Di bagian selatan negara itu, khususnya di kota Daraa dan sekitarnya, pemberontak juga mulai bergejolak. Dan Rusia? Presiden Rusia Vladimir Putin bertemu dengan Presiden Suriah Bashar Assad di Moskow pada Rabu (24/7/2024). (X/Twitter)
Jika Assad tetap berkuasa, faktor terpentingnya adalah apa yang akan dilakukan Rusia selanjutnya.
Di saat pengaruh Amerika Serikat dan sekutunya di negara tersebut semakin berkurang, Rusia telah menjadi perantara kekuatan utama di Suriah.
Mulai tahun 2016, Rusia bernegosiasi dengan Iran dan Turki untuk mengizinkan Assad merebut kembali Aleppo dan wilayah lainnya.
Mengingat sumber daya yang dimiliki Presiden Vladimir Putin lebih terbatas, ia kini dapat menekan Assad untuk melakukan reformasi besar-besaran atau mengancam akan meninggalkan negaranya.
Namun, Assad tetap menjadi sekutu penting bagi Putin, dan Suriah adalah rumah bagi pelabuhan dan aset militer Rusia, sehingga sulit untuk melihat Putin mundur sepenuhnya.

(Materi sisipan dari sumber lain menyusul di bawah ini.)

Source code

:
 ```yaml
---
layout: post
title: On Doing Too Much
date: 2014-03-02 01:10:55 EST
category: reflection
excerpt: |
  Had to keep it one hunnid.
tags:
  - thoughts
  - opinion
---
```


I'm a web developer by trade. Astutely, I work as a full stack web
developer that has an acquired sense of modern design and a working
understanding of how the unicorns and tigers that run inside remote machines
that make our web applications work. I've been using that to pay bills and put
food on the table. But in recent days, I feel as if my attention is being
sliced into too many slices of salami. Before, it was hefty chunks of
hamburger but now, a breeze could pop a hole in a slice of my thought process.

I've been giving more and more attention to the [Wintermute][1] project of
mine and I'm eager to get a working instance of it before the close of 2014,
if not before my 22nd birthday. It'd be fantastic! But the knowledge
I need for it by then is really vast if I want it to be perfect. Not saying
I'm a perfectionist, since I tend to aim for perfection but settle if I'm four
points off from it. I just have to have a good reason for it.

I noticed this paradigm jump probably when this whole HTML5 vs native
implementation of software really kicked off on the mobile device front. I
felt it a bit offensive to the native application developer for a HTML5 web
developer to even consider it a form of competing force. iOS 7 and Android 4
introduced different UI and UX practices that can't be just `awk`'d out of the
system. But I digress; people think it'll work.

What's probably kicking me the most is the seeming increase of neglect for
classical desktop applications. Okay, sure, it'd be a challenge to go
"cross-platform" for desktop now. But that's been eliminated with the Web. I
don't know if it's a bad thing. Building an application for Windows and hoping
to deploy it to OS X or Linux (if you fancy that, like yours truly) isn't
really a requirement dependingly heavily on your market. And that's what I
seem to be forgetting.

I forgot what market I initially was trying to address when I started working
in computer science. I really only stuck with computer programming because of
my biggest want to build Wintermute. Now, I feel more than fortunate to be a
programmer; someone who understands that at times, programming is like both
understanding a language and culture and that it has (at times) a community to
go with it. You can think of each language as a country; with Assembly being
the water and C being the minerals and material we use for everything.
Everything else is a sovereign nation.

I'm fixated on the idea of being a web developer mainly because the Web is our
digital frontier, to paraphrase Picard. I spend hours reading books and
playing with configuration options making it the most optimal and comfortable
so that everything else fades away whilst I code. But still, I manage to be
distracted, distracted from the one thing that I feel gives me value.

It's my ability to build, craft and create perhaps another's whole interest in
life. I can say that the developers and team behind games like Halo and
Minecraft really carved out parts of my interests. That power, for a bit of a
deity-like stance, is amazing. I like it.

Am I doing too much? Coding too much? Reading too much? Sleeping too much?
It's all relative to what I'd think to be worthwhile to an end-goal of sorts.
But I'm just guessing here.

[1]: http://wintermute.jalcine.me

Bagaimana pihak lain menyikapi hal ini?
Sejauh ini, Iran telah menunjukkan tekadnya untuk melakukan apa pun untuk mendukung Assad.
Ada laporan bahwa angkatan bersenjata Irak yang didukung Iran bergerak menuju Suriah.
Suriah adalah wilayah penting bagi Iran, yang bergantung pada proksi regional dalam konfliknya melawan Israel dan Amerika Serikat.
Milisi yang memiliki hubungan dengan Iran yang berbasis di Irak, Lebanon dan tempat lain membantu pasukan Assad mendapatkan kembali wilayah mereka setelah mereka jatuh pada awal pemberontakan rakyat pada bulan Maret 2011.
Namun, Hizbullah Lebanon, yang memiliki pengaruh signifikan di Suriah, saat ini melemah akibat konflik dengan Israel.
Turki adalah pemain utama di Suriah utara dan pada awalnya menentang serangan yang dipimpin HTS, menurut dua orang yang mengetahui langsung situasi tersebut.
Namun setelah Assad menolak bertemu dengan Presiden Recep Tayyip Erdogan untuk membahas reformasi politik dan kembalinya pengungsi Suriah dari Turki, Turki mengubah perhitungannya.
Turki juga senang bahwa para pemberontak mampu mengusir milisi Kurdi yang didukung AS, yang dianggap Ankara sebagai teroris, keluar dari Aleppo dan kota Tal Rifat tanpa banyak pertumpahan darah. Bagaimana dengan Amerika dan Israel?
Sementara itu, Amerika Serikat telah menjadi mitra Kurdi Suriah dalam perang melawan ISIS selama hampir satu dekade dan memiliki 900 tentara yang ditempatkan di negara tersebut.
Baru-baru ini, negara-negara Arab yang berusaha mendekati Assad dengan harapan agar Assad tidak terlalu bergantung pada Iran dan berdamai dengan pihak oposisi, bersama dengan Amerika, mengambil posisi “wait and see” terkait kejadian secepat ini.
Begitu pula dengan Israel yang secara signifikan meningkatkan serangannya terhadap Iran dan Hizbullah di Suriah pasca serangan Hamas pada 7 Oktober 2023.